Description: The change in liver fat content as well as subcutaneous abdominal and intra-abdominal fat content between the placebo and cofactor treatment arms in NAFLD patients from baseline to 2 weeks, 6 weeks and 10 weeks.

Measure: Magnetic Resonance Spectroscopy (MRS) Measurement

Time: 2 weeks, 6 weeks and 10 weeks

Secondary Outcomes

Description: Body weight will be measured at every visit to evaluate safety of metabolic cofactor supplementation.

Measure: Change in body weight from baseline

Time: 10 weeks

Description: Change in heart rate will be measured at every visit to evaluate safety of metabolic cofactor supplementation.

Measure: ECG Measurement

Time: 10 weeks

Description: Systolic and Diastolic Blood Pressure will be measured at every visit to evaluate safety of metabolic cofactor supplementation.

Measure: Change in Blood Pressure from baseline

Time: 10 weeks

Description: Waist and hip circumference will be measured at every visit to evaluate safety of metabolic cofactor supplementation.
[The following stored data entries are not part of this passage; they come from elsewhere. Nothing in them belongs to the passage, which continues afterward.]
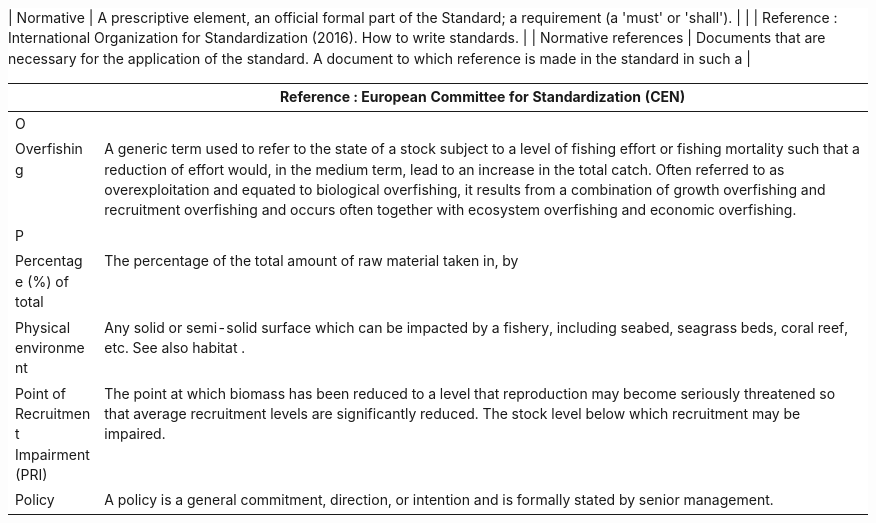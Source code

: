 | Normative                          | A prescriptive element, an official formal part of the Standard; a  requirement (a 'must' or 'shall').                                                                                                                                                                                                               |
|                                    | Reference : International Organization for Standardization (2016).  How to write standards.                                                                                                                                                                                                                          |
| Normative references               | Documents that are necessary for the application of the standard.  A document to which reference is made in the standard in such a                                                                                                                                                                                   |



|                                        | Reference : European Committee for Standardization (CEN)                                                                                                                                                                                                                                                                                                                                                                                                            |
|----------------------------------------|---------------------------------------------------------------------------------------------------------------------------------------------------------------------------------------------------------------------------------------------------------------------------------------------------------------------------------------------------------------------------------------------------------------------------------------------------------------------|
| O                                      |                                                                                                                                                                                                                                                                                                                                                                                                                                                                     |
| Overfishing                            | A generic term used to refer to the state of a stock subject to a level  of fishing effort or fishing mortality such that a reduction of effort  would, in the medium term, lead to an increase in the total catch.  Often referred to as overexploitation and equated to biological  overfishing, it results from a combination of growth overfishing and  recruitment overfishing and occurs often together with ecosystem  overfishing and economic overfishing. |
| P                                      |                                                                                                                                                                                                                                                                                                                                                                                                                                                                     |
| Percentage (%) of total                | The percentage of the total amount of raw material taken in, by                                                                                                                                                                                                                                                                                                                                                                                                     |
| Physical environment                   | Any solid or semi-solid surface which can be impacted by a fishery,  including seabed, seagrass beds, coral reef, etc.   See also  habitat .                                                                                                                                                                                                                                                                                                                        |
| Point of Recruitment  Impairment (PRI) | The point at which biomass has been reduced to a level that  reproduction may become seriously threatened so that average  recruitment levels are significantly reduced.  The stock level below which recruitment may be impaired.                                                                                                                                                                                                                                  |
| Policy                                 | A policy is a general commitment, direction, or intention and is  formally stated by senior management.                                                                                                                                                                                                                                                                                                                                                             |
Measure: Change in waist and hip circumference from baseline

Time: 10 weeks

Description: Complete blood count includes number of blood cells. Complete blood count test will be performed to measure possible toxic effects of the metabolic cofactor supplementation on hematological system.

Measure: Change of complete blood count (number of blood cells) from baseline

Time: 10 weeks

Description: Complete blood count includes concentration of hemoglobin. Complete blood count test will be performed to measure possible toxic effects of the metabolic cofactor supplementation on hematological system.

Measure: Change of complete blood count (hemoglobin) from baseline

Time: 10 weeks

Description: Kidney function tests (creatinine, urea, uric acid) will be performed to measure possible toxic effects of the metabolic cofactor supplementation on kidney function.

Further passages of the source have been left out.